Source texts of formatted documents:
★ ★ ★
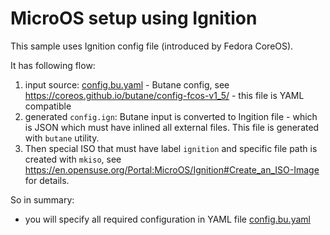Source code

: # MicroOS setup using Ignition

This sample uses Ignition config file (introduced by Fedora CoreOS).

It has following flow:

1. input source: [config.bu.yaml](config.bu.yaml) - Butane config,
   see https://coreos.github.io/butane/config-fcos-v1_5/ - this file is YAML
   compatible
2. generated `config.ign`: Butane input is converted to Ingition file - which
   is JSON which must have inlined all external files. This file is generated
   with `butane` utility.
3. Then special ISO that must have label `ignition` and specific file path is
   created with  `mkiso`, see https://en.opensuse.org/Portal:MicroOS/Ignition#Create_an_ISO-Image
   for details.

So in summary:
- you will specify all required configuration in YAML file [config.bu.yaml](config.bu.yaml)


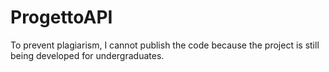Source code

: # ProgettoAPI
To prevent plagiarism, I cannot publish the code because the project is still being developed for undergraduates.

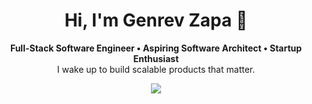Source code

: <h1 align="center">
  Hi, I'm Genrev Zapa 👋
</h1>

<p align="center">
  <b>
    Full-Stack Software Engineer • Aspiring Software Architect • Startup Enthusiast
  </b>
  <br>
  I wake up to build scalable products that matter.
</p>

<p align="center">
  <a href="mailto:zapagenrevdale@gmail.com">
    <img src="https://zapagenrevdale-github.s3.ap-southeast-1.amazonaws.com/gmail.png"/>
  </a>
</p>
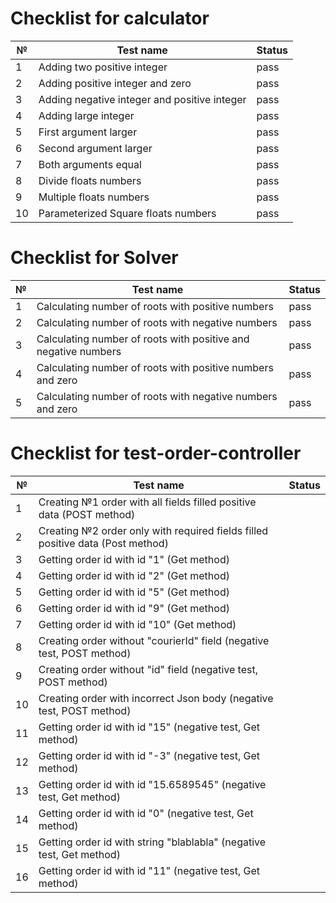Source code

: # Checklist for calculator

| №  | Test name                                    | Status |
|----|----------------------------------------------|--------|
| 1  | Adding two positive integer                  | pass   |
| 2  | Adding positive integer and zero             | pass   |
| 3  | Adding negative integer and positive integer | pass   |
| 4  | Adding large integer                         | pass   |
| 5  | First argument larger                        | pass   |
| 6  | Second argument larger                       | pass   |
| 7  | Both arguments equal                         | pass   |
| 8  | Divide floats numbers                        | pass   |
| 9  | Multiple floats numbers                      | pass   |
| 10 | Parameterized Square floats numbers          | pass   |

# Checklist for Solver

| № | Test name                                                      | Status |
|---|----------------------------------------------------------------|--------|
| 1 | Calculating number of roots with positive numbers              | pass   |
| 2 | Calculating number of roots with negative numbers              | pass   |
| 3 | Calculating number of roots with positive and negative numbers | pass   |
| 4 | Calculating number of roots with positive numbers and zero     | pass   |
| 5 | Calculating number of roots with negative numbers and zero     | pass   | 

# Checklist for test-order-controller

| №  | Test name                                                                      | Status |
|----|--------------------------------------------------------------------------------|--------|
| 1  | Creating №1 order with all fields filled positive data (POST method)           |        |
| 2  | Creating №2 order only with required fields filled positive data (Post method) |        |
| 3  | Getting order id with id "1" (Get method)                                      |        |
| 4  | Getting order id with id "2" (Get method)                                      |        |
| 5  | Getting order id with id "5" (Get method)                                      |        |
| 6  | Getting order id with id "9" (Get method)                                      |        |
| 7  | Getting order id with id "10" (Get method)                                     |        |
| 8  | Creating order without "courierId" field (negative test, POST method)          |        |
| 9  | Creating order without "id" field (negative test, POST method)                 |        |
| 10 | Creating order with incorrect Json body (negative test, POST method)           |        |
| 11 | Getting order id with id "15" (negative test, Get method)                      |        |
| 12 | Getting order id with id "-3" (negative test, Get method)                      |        |
| 13 | Getting order id with id "15.6589545" (negative test, Get method)              |        |
| 14 | Getting order id with id "0" (negative test, Get method)                       |        |
| 15 | Getting order id with string "blablabla" (negative test, Get method)           |        |
| 16 | Getting order id with id "11" (negative test, Get method)                      |        |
★ ★ ★
PROBLEM TO WORK ON — Look above for the line holding "Both arguments equal", then set down exactly that line and every line after it up to and including the line holding "# Checklist for Solver", with nothing else.

ANSWER FOR THE TASK —
| 7  | Both arguments equal                         | pass   |
| 8  | Divide floats numbers                        | pass   |
| 9  | Multiple floats numbers                      | pass   |
| 10 | Parameterized Square floats numbers          | pass   |

# Checklist for Solver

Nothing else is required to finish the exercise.